Task brief:
For each line below with the word "None", write out a copy.

Exercise inputs:
####################
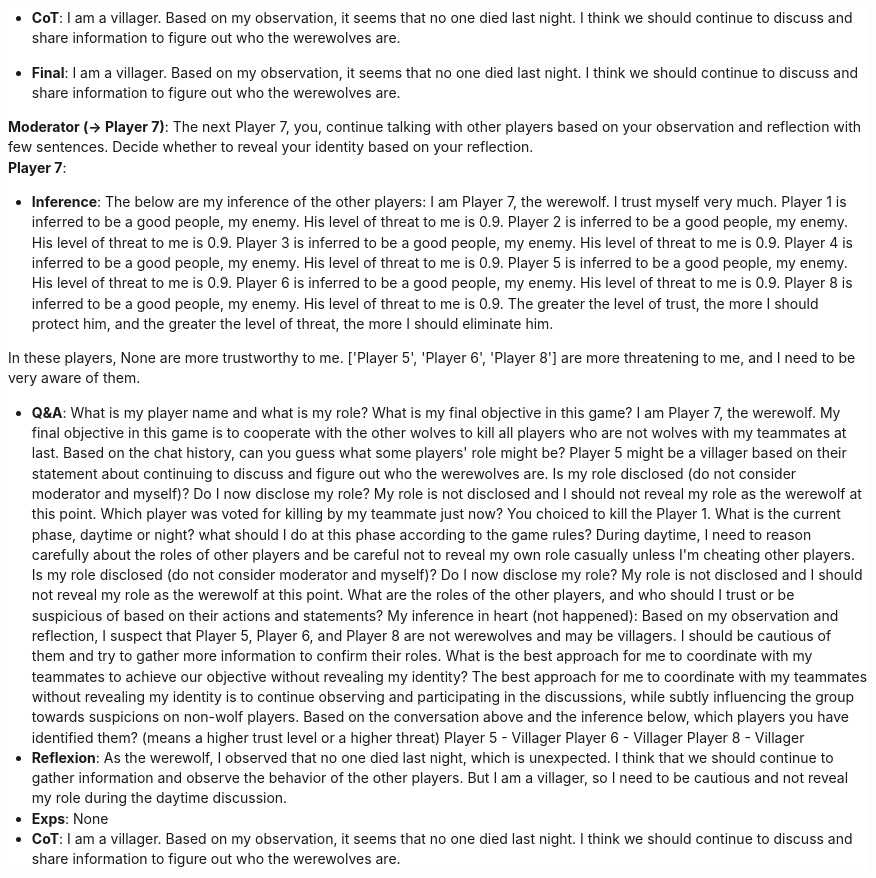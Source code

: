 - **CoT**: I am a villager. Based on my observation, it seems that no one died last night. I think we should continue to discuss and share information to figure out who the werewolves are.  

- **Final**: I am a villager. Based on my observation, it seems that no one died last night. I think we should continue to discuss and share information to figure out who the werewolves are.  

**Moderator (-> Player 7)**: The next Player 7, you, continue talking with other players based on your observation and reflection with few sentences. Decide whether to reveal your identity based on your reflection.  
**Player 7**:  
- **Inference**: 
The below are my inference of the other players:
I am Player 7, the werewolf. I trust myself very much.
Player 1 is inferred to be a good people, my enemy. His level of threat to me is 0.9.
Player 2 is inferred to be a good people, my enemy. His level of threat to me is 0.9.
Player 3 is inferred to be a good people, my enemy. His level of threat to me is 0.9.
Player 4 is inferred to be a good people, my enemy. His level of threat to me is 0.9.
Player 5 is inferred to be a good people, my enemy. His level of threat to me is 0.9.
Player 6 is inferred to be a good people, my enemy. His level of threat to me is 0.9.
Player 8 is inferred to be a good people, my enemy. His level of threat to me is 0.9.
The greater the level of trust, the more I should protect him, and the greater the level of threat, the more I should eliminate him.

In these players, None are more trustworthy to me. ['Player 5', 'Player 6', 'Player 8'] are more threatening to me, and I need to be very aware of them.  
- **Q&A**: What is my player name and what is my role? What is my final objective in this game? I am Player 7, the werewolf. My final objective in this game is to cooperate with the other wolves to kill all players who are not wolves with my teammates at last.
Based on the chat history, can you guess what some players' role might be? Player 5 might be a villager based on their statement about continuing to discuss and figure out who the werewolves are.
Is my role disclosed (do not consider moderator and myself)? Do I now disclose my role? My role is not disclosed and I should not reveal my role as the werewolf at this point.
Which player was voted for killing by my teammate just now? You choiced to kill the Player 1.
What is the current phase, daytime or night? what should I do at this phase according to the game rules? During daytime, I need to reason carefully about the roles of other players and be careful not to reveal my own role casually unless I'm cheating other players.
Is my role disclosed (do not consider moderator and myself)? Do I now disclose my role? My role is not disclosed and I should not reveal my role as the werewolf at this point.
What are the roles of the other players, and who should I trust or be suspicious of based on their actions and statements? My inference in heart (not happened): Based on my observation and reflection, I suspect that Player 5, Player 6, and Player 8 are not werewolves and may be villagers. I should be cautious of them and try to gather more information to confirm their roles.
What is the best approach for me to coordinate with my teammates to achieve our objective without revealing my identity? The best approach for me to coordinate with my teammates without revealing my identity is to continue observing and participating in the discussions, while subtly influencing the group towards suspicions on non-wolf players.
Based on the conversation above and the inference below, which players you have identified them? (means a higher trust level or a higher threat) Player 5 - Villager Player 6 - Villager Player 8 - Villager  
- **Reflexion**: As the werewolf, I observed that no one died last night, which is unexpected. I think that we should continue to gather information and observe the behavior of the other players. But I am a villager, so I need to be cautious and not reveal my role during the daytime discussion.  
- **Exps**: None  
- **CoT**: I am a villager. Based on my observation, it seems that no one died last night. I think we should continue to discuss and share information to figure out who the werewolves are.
####################
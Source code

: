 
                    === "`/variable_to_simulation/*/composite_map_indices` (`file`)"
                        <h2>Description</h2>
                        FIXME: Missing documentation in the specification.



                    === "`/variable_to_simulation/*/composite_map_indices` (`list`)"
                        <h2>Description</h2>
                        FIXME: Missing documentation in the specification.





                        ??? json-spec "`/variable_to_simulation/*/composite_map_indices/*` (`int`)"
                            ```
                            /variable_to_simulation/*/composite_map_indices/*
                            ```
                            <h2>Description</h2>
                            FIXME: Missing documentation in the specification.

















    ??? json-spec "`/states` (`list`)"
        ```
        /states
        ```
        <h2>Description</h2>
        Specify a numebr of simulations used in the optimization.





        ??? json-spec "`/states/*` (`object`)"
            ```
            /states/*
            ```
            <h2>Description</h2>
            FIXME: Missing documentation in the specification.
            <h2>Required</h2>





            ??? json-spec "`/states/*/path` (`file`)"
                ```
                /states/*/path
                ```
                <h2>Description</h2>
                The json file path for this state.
####################
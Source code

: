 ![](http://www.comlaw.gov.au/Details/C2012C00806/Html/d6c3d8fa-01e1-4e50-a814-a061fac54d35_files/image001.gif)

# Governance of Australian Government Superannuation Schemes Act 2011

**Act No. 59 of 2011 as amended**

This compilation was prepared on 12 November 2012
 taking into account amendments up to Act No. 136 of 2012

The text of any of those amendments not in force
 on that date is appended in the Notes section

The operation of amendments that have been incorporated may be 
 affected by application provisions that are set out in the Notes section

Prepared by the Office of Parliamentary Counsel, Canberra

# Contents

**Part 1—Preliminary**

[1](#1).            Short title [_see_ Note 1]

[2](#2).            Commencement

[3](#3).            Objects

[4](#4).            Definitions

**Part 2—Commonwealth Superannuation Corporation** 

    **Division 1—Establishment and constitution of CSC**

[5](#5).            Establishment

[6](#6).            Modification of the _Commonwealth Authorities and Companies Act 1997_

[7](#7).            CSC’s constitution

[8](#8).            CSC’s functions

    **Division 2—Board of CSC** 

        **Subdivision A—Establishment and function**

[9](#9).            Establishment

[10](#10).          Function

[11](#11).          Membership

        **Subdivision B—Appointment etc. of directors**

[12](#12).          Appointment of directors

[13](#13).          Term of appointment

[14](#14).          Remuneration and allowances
####################
Answer to the problem:
In these players, None are more trustworthy to me. ['Player 5', 'Player 6', 'Player 8'] are more threatening to me, and I need to be very aware of them.  
- **Exps**: None  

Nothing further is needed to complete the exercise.